### PROBLEM:
Scan the data beneath this task and copy each line that includes "bottom".

--- START ---

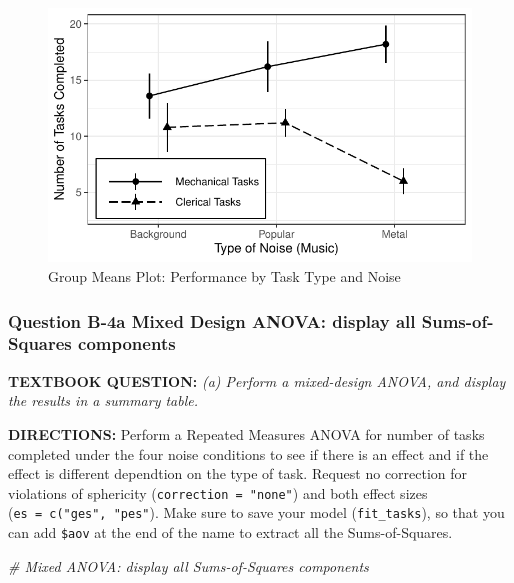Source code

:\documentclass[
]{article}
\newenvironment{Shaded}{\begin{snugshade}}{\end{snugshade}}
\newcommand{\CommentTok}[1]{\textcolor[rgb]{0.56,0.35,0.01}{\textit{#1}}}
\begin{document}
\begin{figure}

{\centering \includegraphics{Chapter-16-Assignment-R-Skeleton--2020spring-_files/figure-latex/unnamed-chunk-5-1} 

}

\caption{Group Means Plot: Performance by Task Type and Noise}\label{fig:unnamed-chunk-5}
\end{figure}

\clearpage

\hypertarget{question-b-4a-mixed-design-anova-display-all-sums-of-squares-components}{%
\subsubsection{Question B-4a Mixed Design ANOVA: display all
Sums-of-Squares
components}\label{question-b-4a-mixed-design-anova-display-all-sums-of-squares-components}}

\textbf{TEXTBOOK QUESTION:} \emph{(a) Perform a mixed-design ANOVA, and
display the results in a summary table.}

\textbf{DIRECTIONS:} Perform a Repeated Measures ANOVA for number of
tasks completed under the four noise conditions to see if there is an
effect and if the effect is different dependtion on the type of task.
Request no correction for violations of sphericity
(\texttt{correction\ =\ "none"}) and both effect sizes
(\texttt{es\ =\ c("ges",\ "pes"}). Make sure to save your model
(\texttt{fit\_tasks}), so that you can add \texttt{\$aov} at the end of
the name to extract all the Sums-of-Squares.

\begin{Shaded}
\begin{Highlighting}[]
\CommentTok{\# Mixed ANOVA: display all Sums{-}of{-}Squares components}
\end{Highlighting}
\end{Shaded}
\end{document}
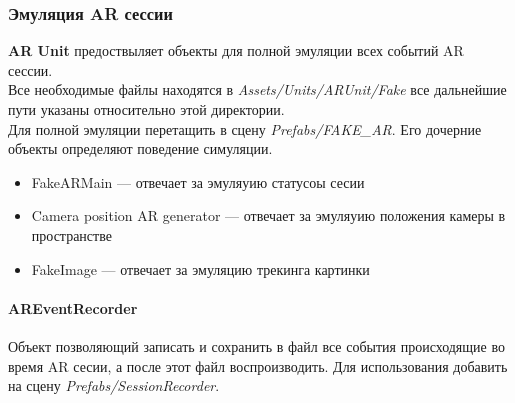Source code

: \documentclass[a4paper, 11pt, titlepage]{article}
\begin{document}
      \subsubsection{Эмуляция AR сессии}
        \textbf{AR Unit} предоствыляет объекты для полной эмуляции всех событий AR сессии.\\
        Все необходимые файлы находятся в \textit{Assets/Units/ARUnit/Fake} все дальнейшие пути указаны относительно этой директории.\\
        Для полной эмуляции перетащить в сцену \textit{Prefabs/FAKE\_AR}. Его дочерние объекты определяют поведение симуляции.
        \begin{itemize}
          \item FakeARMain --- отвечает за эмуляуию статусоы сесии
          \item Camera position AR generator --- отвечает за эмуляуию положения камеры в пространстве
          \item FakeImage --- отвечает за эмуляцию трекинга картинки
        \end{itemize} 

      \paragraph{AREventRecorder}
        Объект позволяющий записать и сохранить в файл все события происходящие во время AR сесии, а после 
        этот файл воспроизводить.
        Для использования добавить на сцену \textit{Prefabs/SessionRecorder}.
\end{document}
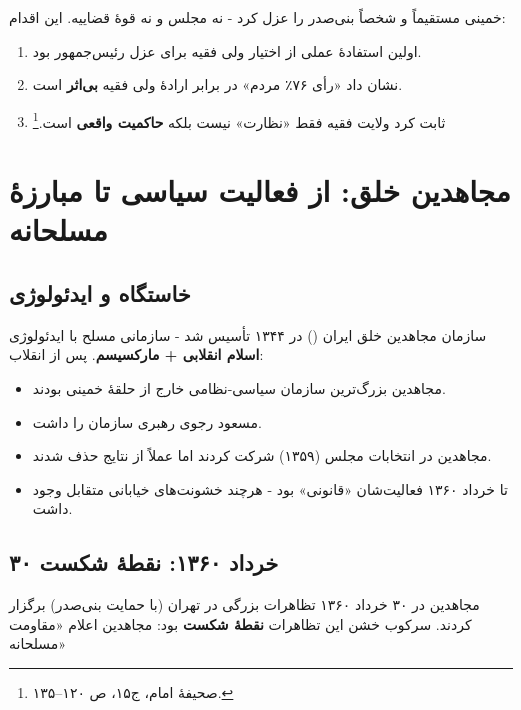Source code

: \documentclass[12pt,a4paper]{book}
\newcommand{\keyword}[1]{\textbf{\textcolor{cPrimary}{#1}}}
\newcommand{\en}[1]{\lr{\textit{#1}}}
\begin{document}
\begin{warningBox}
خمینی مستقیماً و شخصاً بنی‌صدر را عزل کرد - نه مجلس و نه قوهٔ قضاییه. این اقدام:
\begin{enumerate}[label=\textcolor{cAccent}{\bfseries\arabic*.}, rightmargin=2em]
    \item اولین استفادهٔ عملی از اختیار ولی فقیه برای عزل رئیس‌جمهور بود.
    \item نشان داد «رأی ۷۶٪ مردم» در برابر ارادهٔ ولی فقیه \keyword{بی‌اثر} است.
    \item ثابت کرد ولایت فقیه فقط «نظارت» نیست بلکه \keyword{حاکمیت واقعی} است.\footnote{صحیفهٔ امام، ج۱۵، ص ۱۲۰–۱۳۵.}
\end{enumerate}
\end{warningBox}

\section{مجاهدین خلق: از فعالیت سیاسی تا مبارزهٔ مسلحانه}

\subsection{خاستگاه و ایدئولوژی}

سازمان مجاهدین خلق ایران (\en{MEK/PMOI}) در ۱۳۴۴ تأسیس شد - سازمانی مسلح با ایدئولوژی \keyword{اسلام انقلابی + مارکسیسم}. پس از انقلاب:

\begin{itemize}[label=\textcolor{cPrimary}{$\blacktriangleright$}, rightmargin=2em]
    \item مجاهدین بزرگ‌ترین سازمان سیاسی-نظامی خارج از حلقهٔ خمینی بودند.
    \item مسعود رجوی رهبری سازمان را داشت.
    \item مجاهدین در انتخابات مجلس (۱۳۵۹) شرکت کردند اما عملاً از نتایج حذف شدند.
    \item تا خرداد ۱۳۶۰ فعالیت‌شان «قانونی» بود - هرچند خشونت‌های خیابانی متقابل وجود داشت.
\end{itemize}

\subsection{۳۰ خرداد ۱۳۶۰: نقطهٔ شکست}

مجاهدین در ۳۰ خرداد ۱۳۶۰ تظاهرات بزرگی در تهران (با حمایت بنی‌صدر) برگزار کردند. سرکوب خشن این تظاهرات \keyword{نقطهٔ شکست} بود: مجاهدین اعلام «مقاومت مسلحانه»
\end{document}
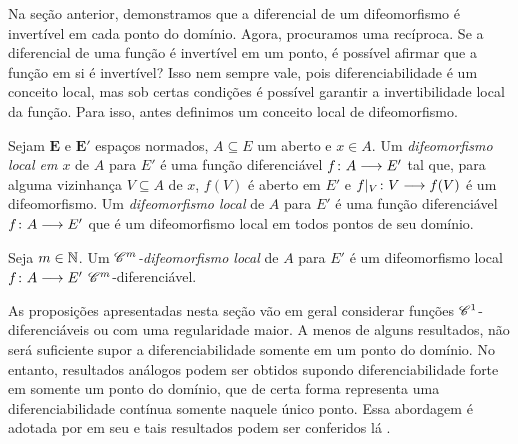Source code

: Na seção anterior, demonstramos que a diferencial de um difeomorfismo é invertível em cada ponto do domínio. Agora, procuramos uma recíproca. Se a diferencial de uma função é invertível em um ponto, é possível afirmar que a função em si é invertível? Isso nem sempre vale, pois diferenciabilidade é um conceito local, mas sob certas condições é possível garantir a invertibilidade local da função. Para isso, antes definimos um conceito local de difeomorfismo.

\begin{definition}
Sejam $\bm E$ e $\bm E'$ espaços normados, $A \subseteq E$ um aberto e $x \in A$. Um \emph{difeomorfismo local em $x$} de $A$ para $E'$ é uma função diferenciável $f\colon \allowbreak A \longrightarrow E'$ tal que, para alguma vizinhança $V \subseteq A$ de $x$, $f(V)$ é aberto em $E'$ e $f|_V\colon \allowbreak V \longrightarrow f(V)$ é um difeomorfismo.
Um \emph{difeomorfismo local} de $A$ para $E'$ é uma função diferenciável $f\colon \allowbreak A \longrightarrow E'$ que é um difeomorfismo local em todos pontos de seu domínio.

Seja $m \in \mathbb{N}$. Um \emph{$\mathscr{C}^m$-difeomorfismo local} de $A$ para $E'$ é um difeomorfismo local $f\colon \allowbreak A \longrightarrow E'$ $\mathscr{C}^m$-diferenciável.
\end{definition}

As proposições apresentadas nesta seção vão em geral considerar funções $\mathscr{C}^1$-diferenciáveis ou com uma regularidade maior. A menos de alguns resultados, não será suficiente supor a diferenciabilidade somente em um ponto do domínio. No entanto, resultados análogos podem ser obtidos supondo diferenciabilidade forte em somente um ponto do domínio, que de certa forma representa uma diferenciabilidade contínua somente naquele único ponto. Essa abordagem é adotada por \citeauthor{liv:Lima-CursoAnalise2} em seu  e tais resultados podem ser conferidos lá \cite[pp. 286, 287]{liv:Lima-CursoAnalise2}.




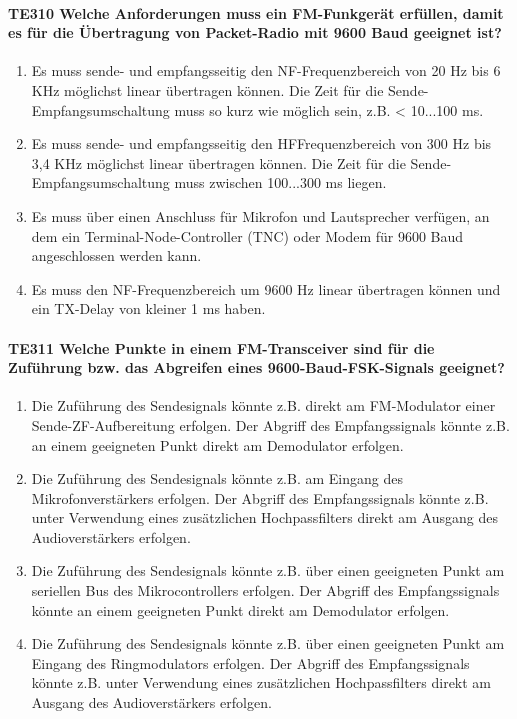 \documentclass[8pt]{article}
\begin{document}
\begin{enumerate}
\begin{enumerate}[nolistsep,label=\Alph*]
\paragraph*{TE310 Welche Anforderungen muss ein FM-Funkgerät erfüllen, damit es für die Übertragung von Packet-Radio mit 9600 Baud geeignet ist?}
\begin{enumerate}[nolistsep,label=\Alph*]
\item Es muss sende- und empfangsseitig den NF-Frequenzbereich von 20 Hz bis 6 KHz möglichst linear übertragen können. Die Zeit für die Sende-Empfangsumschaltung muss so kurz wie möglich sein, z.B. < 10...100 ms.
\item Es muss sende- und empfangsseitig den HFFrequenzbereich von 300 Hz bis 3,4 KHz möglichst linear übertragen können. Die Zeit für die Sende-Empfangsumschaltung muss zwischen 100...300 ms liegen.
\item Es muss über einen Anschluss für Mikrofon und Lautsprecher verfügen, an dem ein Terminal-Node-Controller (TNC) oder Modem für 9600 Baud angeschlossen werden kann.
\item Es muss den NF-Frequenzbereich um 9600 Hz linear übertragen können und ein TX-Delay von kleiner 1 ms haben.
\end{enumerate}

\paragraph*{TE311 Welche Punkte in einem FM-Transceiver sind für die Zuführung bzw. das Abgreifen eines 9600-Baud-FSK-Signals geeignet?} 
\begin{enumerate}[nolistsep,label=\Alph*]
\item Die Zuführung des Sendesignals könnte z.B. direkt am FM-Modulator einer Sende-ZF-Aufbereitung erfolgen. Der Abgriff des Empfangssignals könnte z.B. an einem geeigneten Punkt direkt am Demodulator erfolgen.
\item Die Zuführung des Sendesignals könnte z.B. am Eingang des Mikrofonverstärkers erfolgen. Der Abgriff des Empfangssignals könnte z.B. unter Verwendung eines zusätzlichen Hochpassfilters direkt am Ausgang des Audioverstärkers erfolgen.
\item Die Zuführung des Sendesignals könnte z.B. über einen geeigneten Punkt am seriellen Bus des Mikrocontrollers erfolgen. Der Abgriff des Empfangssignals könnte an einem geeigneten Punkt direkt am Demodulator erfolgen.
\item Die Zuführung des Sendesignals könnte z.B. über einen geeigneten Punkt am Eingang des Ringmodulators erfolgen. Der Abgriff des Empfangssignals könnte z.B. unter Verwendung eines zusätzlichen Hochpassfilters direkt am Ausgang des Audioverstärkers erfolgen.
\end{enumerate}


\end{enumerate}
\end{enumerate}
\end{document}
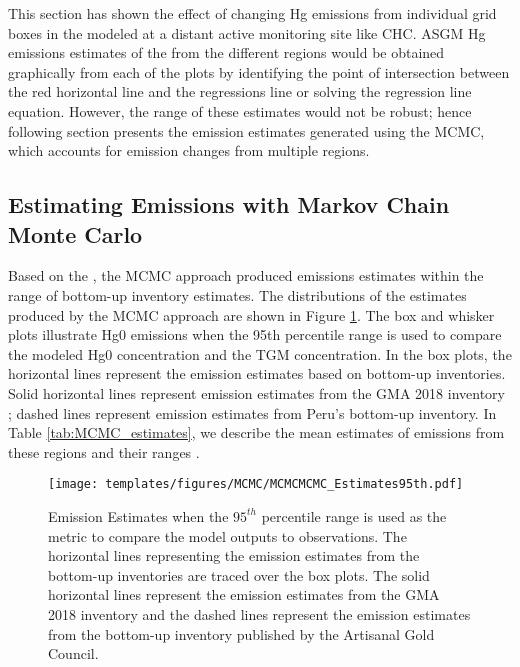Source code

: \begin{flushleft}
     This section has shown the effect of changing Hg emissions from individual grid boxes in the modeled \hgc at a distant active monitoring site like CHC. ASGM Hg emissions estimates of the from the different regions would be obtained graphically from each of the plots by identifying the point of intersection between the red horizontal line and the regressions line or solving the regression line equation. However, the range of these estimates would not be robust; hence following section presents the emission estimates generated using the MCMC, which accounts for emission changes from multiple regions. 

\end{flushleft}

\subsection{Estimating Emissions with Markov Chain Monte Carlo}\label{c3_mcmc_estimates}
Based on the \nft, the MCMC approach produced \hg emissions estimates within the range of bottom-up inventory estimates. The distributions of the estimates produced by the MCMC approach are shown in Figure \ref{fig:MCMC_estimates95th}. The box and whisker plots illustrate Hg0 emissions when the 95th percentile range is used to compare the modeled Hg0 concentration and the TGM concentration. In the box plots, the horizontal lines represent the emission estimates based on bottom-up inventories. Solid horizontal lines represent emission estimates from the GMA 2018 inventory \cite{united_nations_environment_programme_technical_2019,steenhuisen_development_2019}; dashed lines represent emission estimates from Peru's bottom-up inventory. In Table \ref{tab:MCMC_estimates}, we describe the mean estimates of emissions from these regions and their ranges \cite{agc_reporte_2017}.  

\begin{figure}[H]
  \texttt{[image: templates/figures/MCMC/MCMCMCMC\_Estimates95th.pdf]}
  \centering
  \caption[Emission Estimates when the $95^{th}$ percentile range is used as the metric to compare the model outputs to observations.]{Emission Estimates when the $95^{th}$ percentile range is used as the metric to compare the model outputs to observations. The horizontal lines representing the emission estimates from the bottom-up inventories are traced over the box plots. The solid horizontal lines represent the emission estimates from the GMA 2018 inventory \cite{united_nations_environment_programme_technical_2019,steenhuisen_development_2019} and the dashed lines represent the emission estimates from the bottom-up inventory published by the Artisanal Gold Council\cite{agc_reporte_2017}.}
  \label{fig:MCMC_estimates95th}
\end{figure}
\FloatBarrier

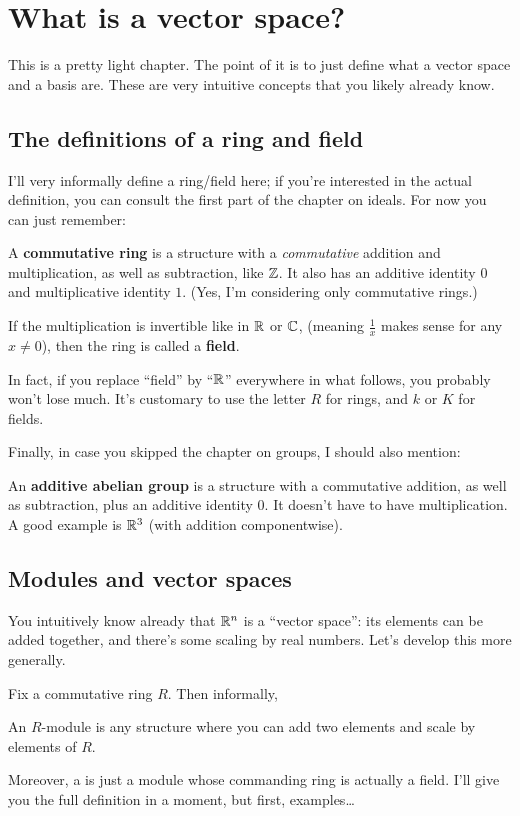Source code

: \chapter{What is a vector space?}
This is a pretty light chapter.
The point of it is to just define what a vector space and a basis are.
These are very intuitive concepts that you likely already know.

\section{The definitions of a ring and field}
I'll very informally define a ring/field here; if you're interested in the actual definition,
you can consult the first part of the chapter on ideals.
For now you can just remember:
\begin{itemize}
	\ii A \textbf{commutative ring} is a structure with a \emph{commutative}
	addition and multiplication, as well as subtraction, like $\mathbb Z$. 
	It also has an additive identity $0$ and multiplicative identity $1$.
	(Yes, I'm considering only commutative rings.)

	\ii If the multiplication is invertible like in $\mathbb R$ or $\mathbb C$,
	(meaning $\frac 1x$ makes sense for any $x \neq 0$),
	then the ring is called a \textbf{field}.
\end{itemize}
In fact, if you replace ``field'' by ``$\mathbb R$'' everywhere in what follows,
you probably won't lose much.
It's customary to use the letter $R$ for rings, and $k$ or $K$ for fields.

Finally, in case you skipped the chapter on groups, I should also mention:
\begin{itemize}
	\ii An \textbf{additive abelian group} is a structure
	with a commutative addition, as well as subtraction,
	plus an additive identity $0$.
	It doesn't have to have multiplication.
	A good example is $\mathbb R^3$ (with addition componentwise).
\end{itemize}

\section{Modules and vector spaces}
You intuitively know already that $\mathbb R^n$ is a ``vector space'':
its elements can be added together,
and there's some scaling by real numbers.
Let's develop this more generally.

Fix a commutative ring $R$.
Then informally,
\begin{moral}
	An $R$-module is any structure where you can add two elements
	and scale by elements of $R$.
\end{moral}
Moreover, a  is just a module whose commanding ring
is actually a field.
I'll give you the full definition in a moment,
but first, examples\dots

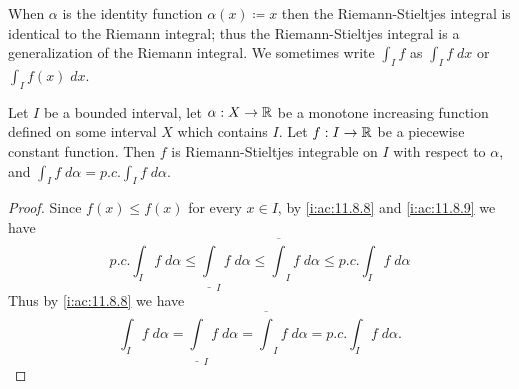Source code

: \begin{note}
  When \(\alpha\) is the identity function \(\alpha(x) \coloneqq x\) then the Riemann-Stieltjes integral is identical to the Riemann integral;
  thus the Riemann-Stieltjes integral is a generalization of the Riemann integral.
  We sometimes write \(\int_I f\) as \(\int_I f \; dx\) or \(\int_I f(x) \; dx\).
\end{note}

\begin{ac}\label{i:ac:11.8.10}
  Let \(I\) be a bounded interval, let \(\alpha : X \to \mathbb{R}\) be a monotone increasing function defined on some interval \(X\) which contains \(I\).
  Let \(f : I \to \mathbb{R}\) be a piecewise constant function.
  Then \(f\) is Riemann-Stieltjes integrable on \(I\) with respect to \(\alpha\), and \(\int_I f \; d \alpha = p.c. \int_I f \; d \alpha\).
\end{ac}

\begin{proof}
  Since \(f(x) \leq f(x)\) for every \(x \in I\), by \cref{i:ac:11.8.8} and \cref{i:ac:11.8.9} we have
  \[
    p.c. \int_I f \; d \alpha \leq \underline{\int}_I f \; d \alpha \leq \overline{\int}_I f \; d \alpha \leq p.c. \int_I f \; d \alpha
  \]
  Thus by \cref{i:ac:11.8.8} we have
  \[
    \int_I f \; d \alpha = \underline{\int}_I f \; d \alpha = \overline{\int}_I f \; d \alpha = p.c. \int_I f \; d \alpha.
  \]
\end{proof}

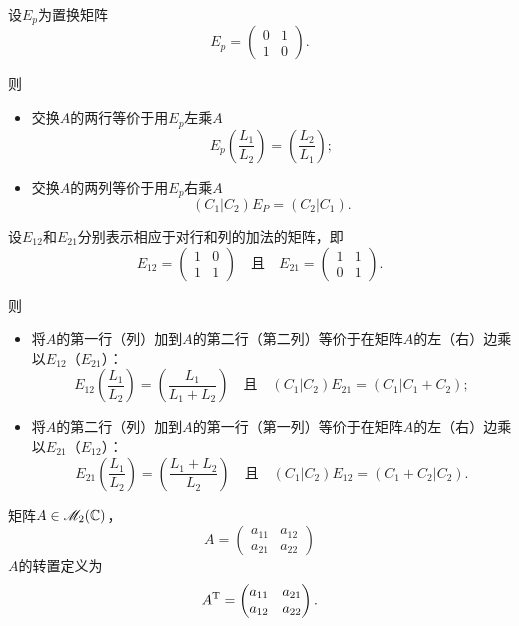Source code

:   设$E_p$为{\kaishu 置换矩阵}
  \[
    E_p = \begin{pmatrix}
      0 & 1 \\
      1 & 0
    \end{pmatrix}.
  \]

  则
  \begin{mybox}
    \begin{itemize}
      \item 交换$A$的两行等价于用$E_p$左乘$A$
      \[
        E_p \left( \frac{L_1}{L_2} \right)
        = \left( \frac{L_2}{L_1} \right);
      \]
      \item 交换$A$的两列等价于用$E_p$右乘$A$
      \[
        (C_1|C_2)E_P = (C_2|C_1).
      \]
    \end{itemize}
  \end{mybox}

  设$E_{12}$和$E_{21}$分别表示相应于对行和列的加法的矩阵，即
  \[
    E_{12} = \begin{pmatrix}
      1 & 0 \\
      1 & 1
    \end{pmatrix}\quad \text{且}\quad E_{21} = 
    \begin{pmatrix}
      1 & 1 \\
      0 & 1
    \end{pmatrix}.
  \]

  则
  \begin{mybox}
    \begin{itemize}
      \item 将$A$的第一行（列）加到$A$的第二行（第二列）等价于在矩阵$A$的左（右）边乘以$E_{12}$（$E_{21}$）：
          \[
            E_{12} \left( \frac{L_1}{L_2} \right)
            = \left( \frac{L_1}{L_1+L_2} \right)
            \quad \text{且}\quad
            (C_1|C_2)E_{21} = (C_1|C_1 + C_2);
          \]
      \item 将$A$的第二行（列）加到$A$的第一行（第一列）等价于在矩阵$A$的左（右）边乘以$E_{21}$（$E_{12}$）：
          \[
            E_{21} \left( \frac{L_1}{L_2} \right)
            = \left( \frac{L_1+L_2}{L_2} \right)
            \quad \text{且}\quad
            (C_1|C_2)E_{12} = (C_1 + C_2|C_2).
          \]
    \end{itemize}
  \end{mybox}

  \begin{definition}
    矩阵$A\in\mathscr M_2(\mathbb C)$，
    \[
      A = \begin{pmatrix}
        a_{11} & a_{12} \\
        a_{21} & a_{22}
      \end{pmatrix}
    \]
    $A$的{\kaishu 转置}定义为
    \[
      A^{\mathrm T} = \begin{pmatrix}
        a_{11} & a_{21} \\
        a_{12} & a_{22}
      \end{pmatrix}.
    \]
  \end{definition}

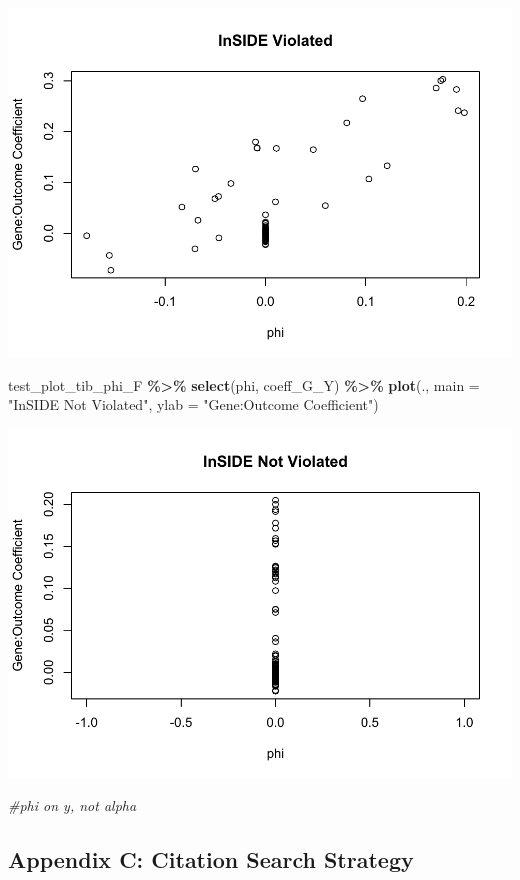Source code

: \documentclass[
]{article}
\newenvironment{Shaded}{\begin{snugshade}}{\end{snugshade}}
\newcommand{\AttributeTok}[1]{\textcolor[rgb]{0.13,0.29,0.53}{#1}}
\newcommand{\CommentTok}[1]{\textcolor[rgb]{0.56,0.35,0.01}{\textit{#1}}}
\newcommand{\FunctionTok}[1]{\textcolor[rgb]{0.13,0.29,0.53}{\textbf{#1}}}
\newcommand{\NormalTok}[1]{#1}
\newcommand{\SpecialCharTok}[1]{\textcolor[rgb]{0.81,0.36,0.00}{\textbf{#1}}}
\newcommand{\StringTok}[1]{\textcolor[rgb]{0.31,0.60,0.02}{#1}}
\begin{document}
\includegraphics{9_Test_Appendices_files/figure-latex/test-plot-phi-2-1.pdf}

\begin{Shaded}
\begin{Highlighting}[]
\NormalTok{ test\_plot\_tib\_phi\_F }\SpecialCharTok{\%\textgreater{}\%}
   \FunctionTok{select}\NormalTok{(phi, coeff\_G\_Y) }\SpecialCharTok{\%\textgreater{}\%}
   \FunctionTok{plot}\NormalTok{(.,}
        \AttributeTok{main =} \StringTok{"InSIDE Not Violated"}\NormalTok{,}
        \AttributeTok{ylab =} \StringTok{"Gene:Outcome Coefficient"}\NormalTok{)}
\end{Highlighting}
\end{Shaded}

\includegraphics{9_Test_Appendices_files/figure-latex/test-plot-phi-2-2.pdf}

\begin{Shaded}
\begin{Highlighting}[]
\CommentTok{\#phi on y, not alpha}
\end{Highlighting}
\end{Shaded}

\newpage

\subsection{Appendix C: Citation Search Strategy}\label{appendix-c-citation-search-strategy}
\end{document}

--- END ---

### RESULT OF THE EXERCISE:
Based on the \nft, the MCMC approach produced \hg emissions estimates within the range of bottom-up inventory estimates. The distributions of the estimates produced by the MCMC approach are shown in Figure \ref{fig:MCMC_estimates95th}. The box and whisker plots illustrate Hg0 emissions when the 95th percentile range is used to compare the modeled Hg0 concentration and the TGM concentration. In the box plots, the horizontal lines represent the emission estimates based on bottom-up inventories. Solid horizontal lines represent emission estimates from the GMA 2018 inventory \cite{united_nations_environment_programme_technical_2019,steenhuisen_development_2019}; dashed lines represent emission estimates from Peru's bottom-up inventory. In Table \ref{tab:MCMC_estimates}, we describe the mean estimates of emissions from these regions and their ranges \cite{agc_reporte_2017}.  
  \caption[Emission Estimates when the $95^{th}$ percentile range is used as the metric to compare the model outputs to observations.]{Emission Estimates when the $95^{th}$ percentile range is used as the metric to compare the model outputs to observations. The horizontal lines representing the emission estimates from the bottom-up inventories are traced over the box plots. The solid horizontal lines represent the emission estimates from the GMA 2018 inventory \cite{united_nations_environment_programme_technical_2019,steenhuisen_development_2019} and the dashed lines represent the emission estimates from the bottom-up inventory published by the Artisanal Gold Council\cite{agc_reporte_2017}.}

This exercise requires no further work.